▸ **What you have to do**: Below this line is a set of entries; quote exactly the lines from the line that contains "Festival Speech Synthesis System" to the line that contains "then one can", both lines included.

+++ Records provided +++

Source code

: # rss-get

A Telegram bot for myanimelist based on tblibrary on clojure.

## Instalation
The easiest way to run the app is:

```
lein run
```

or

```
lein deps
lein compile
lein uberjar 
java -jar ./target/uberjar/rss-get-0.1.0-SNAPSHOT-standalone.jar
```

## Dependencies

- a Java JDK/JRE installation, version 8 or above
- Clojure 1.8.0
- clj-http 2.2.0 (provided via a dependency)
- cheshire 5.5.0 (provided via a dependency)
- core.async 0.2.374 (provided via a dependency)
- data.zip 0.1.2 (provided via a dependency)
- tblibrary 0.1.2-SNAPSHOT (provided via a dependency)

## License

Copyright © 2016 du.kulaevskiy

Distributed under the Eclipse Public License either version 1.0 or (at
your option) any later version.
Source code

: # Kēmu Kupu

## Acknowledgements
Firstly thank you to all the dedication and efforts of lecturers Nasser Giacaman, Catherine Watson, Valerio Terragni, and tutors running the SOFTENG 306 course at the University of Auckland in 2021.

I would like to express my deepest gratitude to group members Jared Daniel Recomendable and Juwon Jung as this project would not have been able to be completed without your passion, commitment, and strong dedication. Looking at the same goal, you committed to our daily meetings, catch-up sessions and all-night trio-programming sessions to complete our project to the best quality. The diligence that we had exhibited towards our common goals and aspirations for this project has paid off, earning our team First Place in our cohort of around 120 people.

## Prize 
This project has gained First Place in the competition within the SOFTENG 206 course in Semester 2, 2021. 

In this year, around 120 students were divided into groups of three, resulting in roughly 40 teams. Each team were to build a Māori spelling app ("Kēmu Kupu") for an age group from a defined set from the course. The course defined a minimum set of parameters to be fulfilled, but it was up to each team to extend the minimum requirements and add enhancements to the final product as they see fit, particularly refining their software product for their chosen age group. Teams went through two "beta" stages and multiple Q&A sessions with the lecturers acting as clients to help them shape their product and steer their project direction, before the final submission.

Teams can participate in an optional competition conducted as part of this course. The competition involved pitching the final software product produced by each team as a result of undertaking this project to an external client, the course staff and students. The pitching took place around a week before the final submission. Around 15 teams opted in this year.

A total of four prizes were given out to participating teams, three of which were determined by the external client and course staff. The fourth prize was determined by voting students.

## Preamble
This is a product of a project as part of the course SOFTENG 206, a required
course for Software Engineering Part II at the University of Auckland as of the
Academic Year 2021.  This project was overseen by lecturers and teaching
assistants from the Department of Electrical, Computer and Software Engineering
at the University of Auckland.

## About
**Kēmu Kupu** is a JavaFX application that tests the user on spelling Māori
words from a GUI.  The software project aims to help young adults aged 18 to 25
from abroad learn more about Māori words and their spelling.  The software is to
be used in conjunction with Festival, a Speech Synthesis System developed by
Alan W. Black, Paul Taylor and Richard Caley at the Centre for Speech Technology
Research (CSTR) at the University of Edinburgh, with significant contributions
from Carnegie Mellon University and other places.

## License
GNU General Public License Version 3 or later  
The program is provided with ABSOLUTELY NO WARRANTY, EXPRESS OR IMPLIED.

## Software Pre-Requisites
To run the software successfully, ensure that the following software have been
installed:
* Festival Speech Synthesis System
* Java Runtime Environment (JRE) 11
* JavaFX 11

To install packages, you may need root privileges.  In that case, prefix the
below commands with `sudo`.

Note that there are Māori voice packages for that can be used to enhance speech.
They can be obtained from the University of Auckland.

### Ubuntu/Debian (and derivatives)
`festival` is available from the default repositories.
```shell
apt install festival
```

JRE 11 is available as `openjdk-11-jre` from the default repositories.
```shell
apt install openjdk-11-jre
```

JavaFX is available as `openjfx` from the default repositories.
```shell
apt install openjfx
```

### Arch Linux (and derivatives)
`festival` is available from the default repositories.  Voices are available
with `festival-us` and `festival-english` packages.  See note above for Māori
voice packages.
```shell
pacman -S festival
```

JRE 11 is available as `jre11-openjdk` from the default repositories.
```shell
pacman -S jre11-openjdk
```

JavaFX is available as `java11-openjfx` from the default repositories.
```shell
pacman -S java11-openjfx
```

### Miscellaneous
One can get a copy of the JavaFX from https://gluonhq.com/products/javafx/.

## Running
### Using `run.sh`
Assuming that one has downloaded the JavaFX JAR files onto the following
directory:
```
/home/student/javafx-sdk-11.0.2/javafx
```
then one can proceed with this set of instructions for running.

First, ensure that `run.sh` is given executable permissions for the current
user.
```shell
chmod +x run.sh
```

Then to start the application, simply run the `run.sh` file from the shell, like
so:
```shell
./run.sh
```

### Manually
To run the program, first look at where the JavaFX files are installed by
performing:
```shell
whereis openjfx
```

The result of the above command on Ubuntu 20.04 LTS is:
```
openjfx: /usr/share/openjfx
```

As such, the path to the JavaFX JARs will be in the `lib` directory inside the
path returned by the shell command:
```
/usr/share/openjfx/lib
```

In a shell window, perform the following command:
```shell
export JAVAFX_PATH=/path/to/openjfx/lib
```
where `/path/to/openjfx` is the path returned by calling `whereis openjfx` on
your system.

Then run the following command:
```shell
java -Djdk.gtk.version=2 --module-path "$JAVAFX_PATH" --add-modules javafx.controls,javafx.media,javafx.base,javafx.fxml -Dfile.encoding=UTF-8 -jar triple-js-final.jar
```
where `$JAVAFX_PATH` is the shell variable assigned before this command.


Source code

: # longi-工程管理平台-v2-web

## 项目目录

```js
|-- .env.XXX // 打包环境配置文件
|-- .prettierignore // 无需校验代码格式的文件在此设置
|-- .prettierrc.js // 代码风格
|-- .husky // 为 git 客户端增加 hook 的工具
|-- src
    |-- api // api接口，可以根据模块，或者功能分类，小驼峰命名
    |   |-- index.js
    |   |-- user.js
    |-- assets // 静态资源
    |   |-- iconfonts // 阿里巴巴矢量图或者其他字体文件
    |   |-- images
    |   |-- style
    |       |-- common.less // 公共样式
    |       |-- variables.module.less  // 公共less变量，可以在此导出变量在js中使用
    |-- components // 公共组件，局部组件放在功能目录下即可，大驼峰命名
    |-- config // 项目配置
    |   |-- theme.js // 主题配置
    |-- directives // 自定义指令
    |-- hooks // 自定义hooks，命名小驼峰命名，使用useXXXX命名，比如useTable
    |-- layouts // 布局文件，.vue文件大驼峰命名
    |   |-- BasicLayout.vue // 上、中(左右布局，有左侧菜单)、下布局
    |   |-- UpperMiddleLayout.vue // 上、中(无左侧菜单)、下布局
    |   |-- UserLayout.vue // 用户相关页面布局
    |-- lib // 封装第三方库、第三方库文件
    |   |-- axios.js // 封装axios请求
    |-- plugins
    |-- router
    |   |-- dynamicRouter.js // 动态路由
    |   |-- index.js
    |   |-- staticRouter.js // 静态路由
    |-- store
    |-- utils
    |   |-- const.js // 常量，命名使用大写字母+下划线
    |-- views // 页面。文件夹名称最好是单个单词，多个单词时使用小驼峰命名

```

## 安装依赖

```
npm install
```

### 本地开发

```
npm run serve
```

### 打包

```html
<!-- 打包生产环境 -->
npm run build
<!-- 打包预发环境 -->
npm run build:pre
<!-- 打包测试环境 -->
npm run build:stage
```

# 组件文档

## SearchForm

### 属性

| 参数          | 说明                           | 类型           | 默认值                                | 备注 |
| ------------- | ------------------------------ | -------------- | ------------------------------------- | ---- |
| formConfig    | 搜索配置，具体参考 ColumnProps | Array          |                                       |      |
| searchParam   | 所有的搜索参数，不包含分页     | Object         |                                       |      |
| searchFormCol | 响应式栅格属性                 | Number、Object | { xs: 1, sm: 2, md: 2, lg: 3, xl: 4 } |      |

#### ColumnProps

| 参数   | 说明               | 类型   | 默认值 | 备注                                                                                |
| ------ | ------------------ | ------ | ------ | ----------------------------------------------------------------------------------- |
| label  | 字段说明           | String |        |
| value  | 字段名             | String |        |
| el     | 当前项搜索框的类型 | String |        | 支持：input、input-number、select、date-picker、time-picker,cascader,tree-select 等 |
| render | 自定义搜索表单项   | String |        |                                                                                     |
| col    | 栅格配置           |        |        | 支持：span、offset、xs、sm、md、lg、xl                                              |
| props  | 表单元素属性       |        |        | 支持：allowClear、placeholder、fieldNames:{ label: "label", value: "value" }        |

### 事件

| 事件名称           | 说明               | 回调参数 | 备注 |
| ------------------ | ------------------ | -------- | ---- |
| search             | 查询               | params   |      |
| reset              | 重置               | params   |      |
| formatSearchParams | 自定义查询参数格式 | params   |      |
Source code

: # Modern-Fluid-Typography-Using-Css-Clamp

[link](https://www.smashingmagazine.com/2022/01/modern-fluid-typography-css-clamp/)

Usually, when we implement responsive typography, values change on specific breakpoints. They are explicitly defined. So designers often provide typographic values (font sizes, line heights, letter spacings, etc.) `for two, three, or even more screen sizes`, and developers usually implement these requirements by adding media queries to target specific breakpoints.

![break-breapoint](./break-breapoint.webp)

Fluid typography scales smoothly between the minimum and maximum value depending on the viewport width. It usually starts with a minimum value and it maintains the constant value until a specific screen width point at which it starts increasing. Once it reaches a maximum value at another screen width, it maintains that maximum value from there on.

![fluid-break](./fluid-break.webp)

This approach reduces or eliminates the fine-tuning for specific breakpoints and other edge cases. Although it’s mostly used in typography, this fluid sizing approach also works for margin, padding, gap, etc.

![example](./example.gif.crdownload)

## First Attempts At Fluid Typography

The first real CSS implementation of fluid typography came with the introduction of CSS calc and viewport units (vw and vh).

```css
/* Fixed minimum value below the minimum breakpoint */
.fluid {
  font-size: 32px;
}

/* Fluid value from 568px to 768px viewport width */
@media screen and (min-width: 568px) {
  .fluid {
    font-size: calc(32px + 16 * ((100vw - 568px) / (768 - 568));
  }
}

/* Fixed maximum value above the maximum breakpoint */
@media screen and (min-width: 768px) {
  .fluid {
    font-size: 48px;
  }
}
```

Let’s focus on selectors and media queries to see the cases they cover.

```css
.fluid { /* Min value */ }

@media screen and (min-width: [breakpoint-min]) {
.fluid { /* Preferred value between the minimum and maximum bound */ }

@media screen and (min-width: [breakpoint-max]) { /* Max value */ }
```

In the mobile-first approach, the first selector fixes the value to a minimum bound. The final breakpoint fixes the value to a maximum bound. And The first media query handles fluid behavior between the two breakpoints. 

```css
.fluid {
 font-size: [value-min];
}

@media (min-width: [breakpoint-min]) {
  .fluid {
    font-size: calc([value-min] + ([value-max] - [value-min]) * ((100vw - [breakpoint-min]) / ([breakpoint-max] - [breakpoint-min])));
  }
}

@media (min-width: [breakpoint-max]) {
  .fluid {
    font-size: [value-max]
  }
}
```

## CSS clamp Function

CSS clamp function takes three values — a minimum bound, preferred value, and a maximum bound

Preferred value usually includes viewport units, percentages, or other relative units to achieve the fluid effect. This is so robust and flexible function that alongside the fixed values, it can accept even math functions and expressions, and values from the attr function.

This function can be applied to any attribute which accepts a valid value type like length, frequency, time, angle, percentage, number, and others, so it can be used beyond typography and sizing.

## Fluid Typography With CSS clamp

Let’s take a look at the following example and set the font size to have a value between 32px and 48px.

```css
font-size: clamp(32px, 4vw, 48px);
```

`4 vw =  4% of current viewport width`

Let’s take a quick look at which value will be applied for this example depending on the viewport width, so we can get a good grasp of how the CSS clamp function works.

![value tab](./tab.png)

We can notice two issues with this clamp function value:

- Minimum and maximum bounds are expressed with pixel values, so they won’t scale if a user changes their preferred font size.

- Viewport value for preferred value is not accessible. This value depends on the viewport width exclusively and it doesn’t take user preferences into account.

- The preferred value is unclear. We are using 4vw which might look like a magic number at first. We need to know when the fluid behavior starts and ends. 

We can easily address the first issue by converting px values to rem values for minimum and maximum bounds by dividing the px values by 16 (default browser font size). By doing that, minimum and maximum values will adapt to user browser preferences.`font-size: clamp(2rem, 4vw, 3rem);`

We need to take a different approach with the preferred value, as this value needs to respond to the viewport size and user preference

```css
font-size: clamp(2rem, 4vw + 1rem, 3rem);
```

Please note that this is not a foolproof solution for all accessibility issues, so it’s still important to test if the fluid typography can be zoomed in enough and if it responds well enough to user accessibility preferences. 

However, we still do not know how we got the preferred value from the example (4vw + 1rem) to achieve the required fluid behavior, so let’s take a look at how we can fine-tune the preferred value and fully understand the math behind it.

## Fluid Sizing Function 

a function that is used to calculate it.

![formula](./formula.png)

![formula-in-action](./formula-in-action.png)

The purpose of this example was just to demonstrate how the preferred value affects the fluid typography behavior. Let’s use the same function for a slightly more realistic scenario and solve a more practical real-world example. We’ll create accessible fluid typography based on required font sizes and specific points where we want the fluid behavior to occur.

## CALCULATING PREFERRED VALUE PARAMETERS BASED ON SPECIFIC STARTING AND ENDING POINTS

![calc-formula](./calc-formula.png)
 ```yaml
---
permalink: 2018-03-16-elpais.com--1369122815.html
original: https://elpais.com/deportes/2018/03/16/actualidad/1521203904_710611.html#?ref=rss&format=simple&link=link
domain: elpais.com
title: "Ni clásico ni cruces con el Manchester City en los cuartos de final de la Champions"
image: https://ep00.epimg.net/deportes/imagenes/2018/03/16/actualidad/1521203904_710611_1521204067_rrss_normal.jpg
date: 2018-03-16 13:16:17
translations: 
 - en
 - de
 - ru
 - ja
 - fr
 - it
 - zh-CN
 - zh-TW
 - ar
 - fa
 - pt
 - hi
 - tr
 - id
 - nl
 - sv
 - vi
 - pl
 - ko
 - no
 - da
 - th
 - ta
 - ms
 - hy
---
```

+++

▸ **Answer space**:
* Festival Speech Synthesis System
* Java Runtime Environment (JRE) 11
* JavaFX 11

To install packages, you may need root privileges.  In that case, prefix the
below commands with `sudo`.

Note that there are Māori voice packages for that can be used to enhance speech.
They can be obtained from the University of Auckland.

### Ubuntu/Debian (and derivatives)
`festival` is available from the default repositories.
```shell
apt install festival
```

JRE 11 is available as `openjdk-11-jre` from the default repositories.
```shell
apt install openjdk-11-jre
```

JavaFX is available as `openjfx` from the default repositories.
```shell
apt install openjfx
```

### Arch Linux (and derivatives)
`festival` is available from the default repositories.  Voices are available
with `festival-us` and `festival-english` packages.  See note above for Māori
voice packages.
```shell
pacman -S festival
```

JRE 11 is available as `jre11-openjdk` from the default repositories.
```shell
pacman -S jre11-openjdk
```

JavaFX is available as `java11-openjfx` from the default repositories.
```shell
pacman -S java11-openjfx
```

### Miscellaneous
One can get a copy of the JavaFX from https://gluonhq.com/products/javafx/.

## Running
### Using `run.sh`
Assuming that one has downloaded the JavaFX JAR files onto the following
directory:
```
/home/student/javafx-sdk-11.0.2/javafx
```
then one can proceed with this set of instructions for running.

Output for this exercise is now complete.